Our founding fathers sought to preserve the vibrant plurality of the nation, and did so not only out of idealism but because the reality of India could admit of no other option. Gujarat’s 6% Muslims might have reconciled themselves to a frozen peace, but India is not a mirror image of Gujarat. Onefourth of Kerala is Muslim; 30% of West Bengal is Muslim; every fourth person in Assam in Muslim; 30 million Muslims live in UP; some 15 million in Bihar; every ninth resident of Karnataka is Muslim. Coexistence in India, is thus, as Jawaharlal Nehru said in 1948, not an option, but a compulsion.

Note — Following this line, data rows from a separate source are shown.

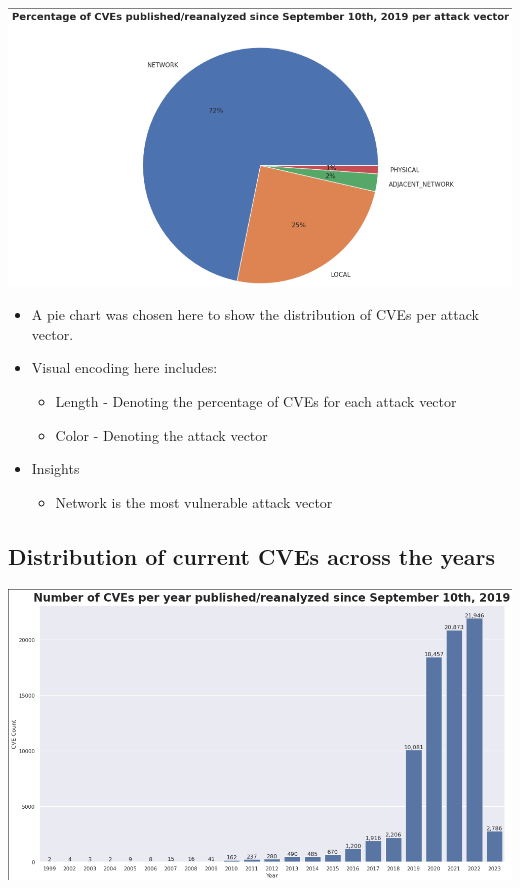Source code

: \documentclass[a4paper, 11pt]{article}
\begin{document}
\begin{center}
\includegraphics[width=.9\linewidth]{./charts/cve_attack_vector.png}
\end{center}

\begin{itemize}
\item A pie chart was chosen here to show the distribution of CVEs per attack vector.
\item Visual encoding here includes:
\begin{itemize}
\item Length - Denoting the percentage of CVEs for each attack vector
\item Color - Denoting the attack vector
\end{itemize}
\item Insights
\begin{itemize}
\item Network is the most vulnerable attack vector
\end{itemize}
\end{itemize}
\subsection{Distribution of current CVEs across the years}
\label{sec:org7b3991c}

\begin{center}
\includegraphics[width=.9\linewidth]{./charts/cve_year.png}
\end{center}
\end{document}
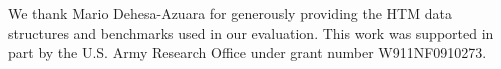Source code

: \documentclass[10pt]{sigplanconf}
\begin{document}

\acks

We thank Mario Dehesa-Azuara for generously providing the HTM data structures and benchmarks used in our evaluation.
This work was supported in part by the U.S. Army Research Office under grant number W911NF0910273.



\end{document}
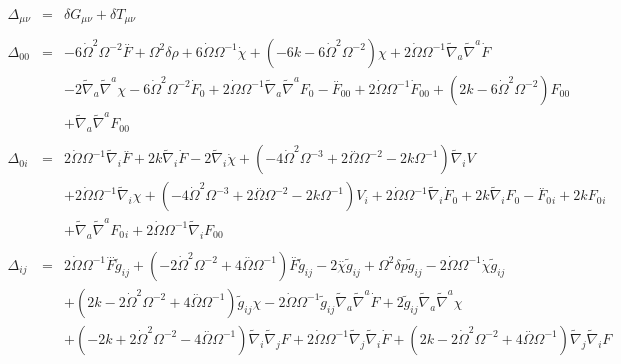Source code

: \documentclass[10pt,letterpaper]{article}
\numberwithin{equation}{section}
\begin{document}
\begin{eqnarray}
\Delta_{\mu\nu}&=&\delta G_{\mu\nu} + \delta T_{\mu\nu}
\\ \nonumber\\
\Delta_{00}&=& -6 \dot{\Omega}^2 \Omega^{-2} \overset{..}{F} + \Omega^2 \delta \rho + 6 \dot{\Omega} \Omega^{-1} \dot{\chi} + (-6 k - 6 \dot{\Omega}^2 \Omega^{-2}) \chi + 2 \dot{\Omega} \Omega^{-1} \tilde{\nabla}_{a}\tilde{\nabla}^{a}\dot{F} \nonumber \\ 
&& - 2 \tilde{\nabla}_{a}\tilde{\nabla}^{a}\chi -6 \dot{\Omega}^2 \Omega^{-2} \dot{F}_{0}{} + 2 \dot{\Omega} \Omega^{-1} \tilde{\nabla}_{a}\tilde{\nabla}^{a}F_{0}{}- \overset{..}{F}_{00}{} + 2 \dot{\Omega} \Omega^{-1} \dot{F}_{00}{} + (2 k - 6 \dot{\Omega}^2 \Omega^{-2}) F_{00}{} \nonumber \\ 
&& + \tilde{\nabla}_{a}\tilde{\nabla}^{a}F_{00}{}
\\  \nonumber\\ 
\Delta_{0i}&=& 2 \dot{\Omega} \Omega^{-1} \tilde{\nabla}_{i}\overset{..}{F} + 2 k \tilde{\nabla}_{i}\dot{F} - 2 \tilde{\nabla}_{i}\dot{\chi} + (-4 \dot{\Omega}^2 \Omega^{-3} + 2 \overset{..}{\Omega} \Omega^{-2} - 2 k \Omega^{-1}) \tilde{\nabla}_{i}V \nonumber \\ 
&& + 2 \dot{\Omega} \Omega^{-1} \tilde{\nabla}_{i}\chi +(-4 \dot{\Omega}^2 \Omega^{-3} + 2 \overset{..}{\Omega} \Omega^{-2} - 2 k \Omega^{-1}) V_{i} + 2 \dot{\Omega} \Omega^{-1} \tilde{\nabla}_{i}\dot{F}_{0}{} + 2 k \tilde{\nabla}_{i}F_{0}{}- \overset{..}{F}_{0}{}_{i} + 2 k F_{0}{}_{i} \nonumber \\ 
&& + \tilde{\nabla}_{a}\tilde{\nabla}^{a}F_{0}{}_{i} + 2 \dot{\Omega} \Omega^{-1} \tilde{\nabla}_{i}F_{00}{}
\\  \nonumber\\ 
\Delta_{ij}&=& 2 \dot{\Omega} \Omega^{-1} \overset{...}{F} \tilde{g}_{ij} + (-2 \dot{\Omega}^2 \Omega^{-2} + 4 \overset{..}{\Omega} \Omega^{-1}) \overset{..}{F} \tilde{g}_{ij} - 2 \overset{..}{\chi} \tilde{g}_{ij} + \Omega^2 \delta p \tilde{g}_{ij} - 2 \dot{\Omega} \Omega^{-1} \dot{\chi} \tilde{g}_{ij} \nonumber \\ 
&& + (2 k - 2 \dot{\Omega}^2 \Omega^{-2} + 4 \overset{..}{\Omega} \Omega^{-1}) \tilde{g}_{ij} \chi - 2 \dot{\Omega} \Omega^{-1} \tilde{g}_{ij} \tilde{\nabla}_{a}\tilde{\nabla}^{a}\dot{F} + 2 \tilde{g}_{ij} \tilde{\nabla}_{a}\tilde{\nabla}^{a}\chi \nonumber \\ 
&& + (-2 k + 2 \dot{\Omega}^2 \Omega^{-2} - 4 \overset{..}{\Omega} \Omega^{-1}) \tilde{\nabla}_{i}\tilde{\nabla}_{j}F + 2 \dot{\Omega} \Omega^{-1} \tilde{\nabla}_{j}\tilde{\nabla}_{i}\dot{F} + (2 k - 2 \dot{\Omega}^2 \Omega^{-2} + 4 \overset{..}{\Omega} \Omega^{-1}) \tilde{\nabla}_{j}\tilde{\nabla}_{i}F \nonumber \\ 

\end{eqnarray}
\end{document}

Some years ago, in a trend best symbolised by Atal Bihari Vajpayee, the BJP had begun to reconsider its narrow Hindutva orientation, in order to make the party’s appeal more broadbased and in congruence with the realities of India. This was in its own self-interest, since the dividends of an overtly communal profile were diminishing. The people of India, the BJP seemed to be realising, were no longer willing to be pawns of politicians who sought to divide them on the basis of religious belief. But today, the saner instincts of this party are being hijacked by one individual, thereby threatening the stability and peace of India.
Some elements of the middle class in urban India are being seduced by the argument that Narendra Modi is the only man who can deliver better governance. This is a mythology created by Modi and his formidable PR team, and needs to be rigorously interrogated. No one individual has a monopoly on governance.
In Bihar, Nitish Kumar brought a state ravaged beyond belief by 15 years of Lalu Prasad’s misrule to the top of the country’s growth charts for five consecutive years. Gujarat may have benefited in some respects by Modi’s rule, but it was always a more developed state. Even within the BJP there are other leaders, and chief ministers, whose track record of governance is as good if not better and in more difficult conditions. The Human Resource Index of Gujarat leaves much to be desired. Some corporate leaders may think that Modi is their saviour, but not more than a fraction of what he claimed to have got in the campaign of Vibrant Gujarat, has actually trickled in. And, finally – and this is something that touches the life of every Indian – of what good is governance if it revives communal strife thereby jeopardising the very project of governance?
Beyond political acrimony, therefore, the nation must think. The BJP must, in spite of the carefully orchestrated hysteria of some of its own cadres, seriously introspect, and Indian voters must very carefully decide, before backing an individual whose governance record is limited to one state and is patchy, but who has already divided a party and will polarise a nation.
In this endeavour, lines from one of the poems of Atal Bihari Vajpayee, which i had the honour to translate at his request, come to mind: “What matters is this: That there be expanse with height/ So that a man/ Is not fixed and dead as a stump/ But blends in and belongs with others/ Winning some to his cause/ Falling in step with others/ My Lord! Never place me so high/ That I cannot embrace/ Those who are not my own.”
The writer, an author and former diplomat, is currently adviser to the Bihar chief minister. Views are personal.